Seville’s medieval emblem.
The coat of arms of Seville includes a king on a throne flanked by two archbishops over the emblem NO8DO.
Three stories explain the origin of the emblem of the city of Seville, Spain, and all three go back to the Middle Ages.
Two of them interpret the emblem as “no-madeja-do.” In Spanish, a madeja is a skein of yarn, and no me ha dejado means “You did not desert me.”
In one story, when King Ferdinand III of Castille conquered the city from the Moors in 1248, he said “No me ha dejado” in reference to the aid of the Virgin Mary.
The other story, the most popular one, is about his son, King Alfonso X, who got into a civil war with his son Sancho over succession in 1282. Seville was one of the few cities that remained loyal to Alfonso, and in gratitude he granted the emblem to the city’s coat of arms as a tribute to its loyalty.
Another explanation of the emblem takes note the use of similar symbols to NO8DO by other medieval cities and locations, including London.
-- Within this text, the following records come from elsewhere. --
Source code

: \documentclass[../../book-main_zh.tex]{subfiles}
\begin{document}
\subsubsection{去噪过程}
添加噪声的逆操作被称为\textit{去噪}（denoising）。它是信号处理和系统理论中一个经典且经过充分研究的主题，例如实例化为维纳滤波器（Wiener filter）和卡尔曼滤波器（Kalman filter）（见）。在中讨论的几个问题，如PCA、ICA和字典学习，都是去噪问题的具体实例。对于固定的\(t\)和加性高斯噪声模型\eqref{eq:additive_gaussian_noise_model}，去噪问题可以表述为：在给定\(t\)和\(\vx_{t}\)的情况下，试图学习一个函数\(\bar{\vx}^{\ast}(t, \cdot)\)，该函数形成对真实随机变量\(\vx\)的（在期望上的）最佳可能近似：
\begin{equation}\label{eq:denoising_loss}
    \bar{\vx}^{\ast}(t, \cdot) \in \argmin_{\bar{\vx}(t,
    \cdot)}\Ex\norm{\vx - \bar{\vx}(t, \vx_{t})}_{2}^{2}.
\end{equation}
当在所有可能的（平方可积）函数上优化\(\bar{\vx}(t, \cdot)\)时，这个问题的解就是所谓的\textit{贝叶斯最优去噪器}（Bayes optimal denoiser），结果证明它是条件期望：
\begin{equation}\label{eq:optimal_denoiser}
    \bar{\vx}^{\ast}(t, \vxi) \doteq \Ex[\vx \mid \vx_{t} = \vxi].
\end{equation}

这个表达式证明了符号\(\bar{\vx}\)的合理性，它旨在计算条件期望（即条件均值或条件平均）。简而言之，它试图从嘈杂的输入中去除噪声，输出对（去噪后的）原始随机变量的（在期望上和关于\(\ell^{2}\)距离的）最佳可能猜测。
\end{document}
The emblem NODO represents Nomen Domine, “In the name of God.” The 8 symbol represents a nodo or knot and repeats the abbreviation.
Like so many details of Spanish history, the centuries have erased the exact origin of the emblem, but without a doubt its goes back to the Middle Ages. These days you can find it in Seville on everything from manhole covers and buses to the city’s flag.
(This is the 200th post on the Amadis of Gaul blog. Thank you for your support!)